Выбил трубку о ступеньку крыльца, поднялся: — Некогда мне с вами глупостями
заниматься. И ушёл в свою квартиру. Семён проводил его прищуренным глазом и
зашептал: — Серьёзно, Антон Семёнович,
отдавайте Зверя. Всё перемелется, а жатка у нас будет. — Посадят. — Кого?… Вас? Да никогда в жизни!

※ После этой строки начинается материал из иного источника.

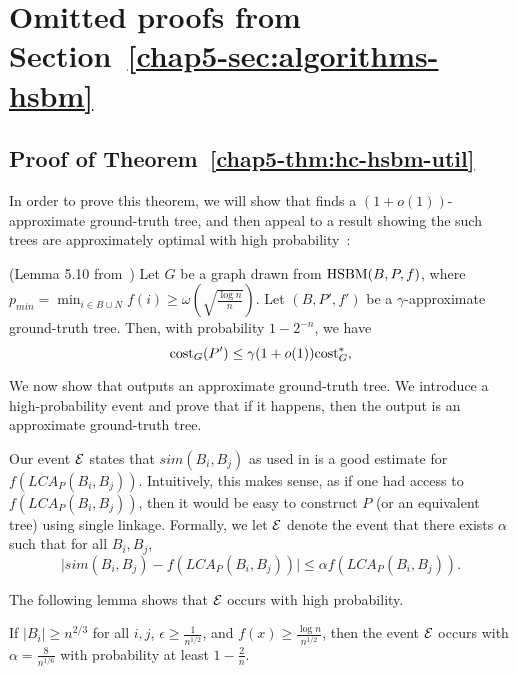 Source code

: \section{Omitted proofs from Section~\ref{chap5-sec:algorithms-hsbm}}

\subsection{Proof of Theorem~\ref{chap5-thm:hc-hsbm-util}}\label{chap5-sec:hc-hsbm-util}

In order to prove this theorem, we will show that \dphcblocks{} finds a $(1+o(1))$-approximate ground-truth tree, and then appeal to a result showing the such trees are approximately optimal with high probability~\citep{cohen2019hierarchical}:

\begin{lem}\label{chap5-lem:approx-hsbm-tree-opt} (Lemma 5.10 from~\citet{cohen2019hierarchical})
Let $G$ be a graph drawn from $\textnormal{HSBM}(B,P,f)$,  where $p_{min} = \min_{i \in B \cup N} f(i) \geq \omega(\sqrt{\frac{\log n}{n}})$. Let $(B,P',f')$ be a $\gamma$-approximate ground-truth tree. Then, with probability $1-2^{-n}$, we have
\[
    \textnormal{cost}_G(P') \leq \gamma (1 + o(1)) \textnormal{cost}_G^*,
\]
\end{lem}

We now show that \dphcblocks{} outputs an approximate ground-truth tree.
We introduce a high-probability event and prove that if it happens, then the output is an approximate ground-truth tree.

Our event $\mathcal{E}$ states that $sim(B_i, B_j)$ as used in \dphcblocks{} is a good estimate for $f(LCA_P(B_i, B_j))$. Intuitively, this makes sense, as if one had access to $f(LCA_P(B_i, B_j))$, then it would be easy to construct $P$ (or an equivalent tree) using single linkage. Formally, we let $\mathcal{E}$ denote the event that there exists $\alpha$ such that for all $B_i, B_j$,
\begin{equation}\label{chap5-eq:good-event}
    \big|sim(B_i, B_j) - f(LCA_P(B_i, B_j))\big| \leq \alpha f(LCA_P(B_i, B_j)).
\end{equation}

The following lemma shows that $\mathcal{E}$ occurs with high probability.
\begin{lem}\label{chap5-lem:good-event}
If $|B_i| \geq n^{2/3}$ for all $i, j$, $\epsilon \geq \frac{1}{n^{1/2}}$, and $f(x) \geq \frac{\log n}{n^{1/2}}$, then the event $\mathcal{E}$ occurs with $\alpha = \frac{8}{n^{1/6}}$ with probability at least $1-\frac{2}{n}$.
\end{lem}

Жатка ж дороже коня стоит. Пускай РКИ возьмёт вместо Зверя жатку. Что ему, не
всё равно? Никакого же убытка, а мы успеем с хлебом. Всё равно же от Зверя
никакого толку… Задоров увлекательно рассмеялся: — Вот история! А в самом деле!.. Бурун молчал и, улыбаясь, шевелил у рта
житным колосом. Антон с сияющими глазами смеялся: — Вот будет потеха, если РКИ жатку в
фаэтон запряжёт… вместо Зверя. Ребята смотрели на меня горящими глазами. — Ну, решайте, Антон Семёнович…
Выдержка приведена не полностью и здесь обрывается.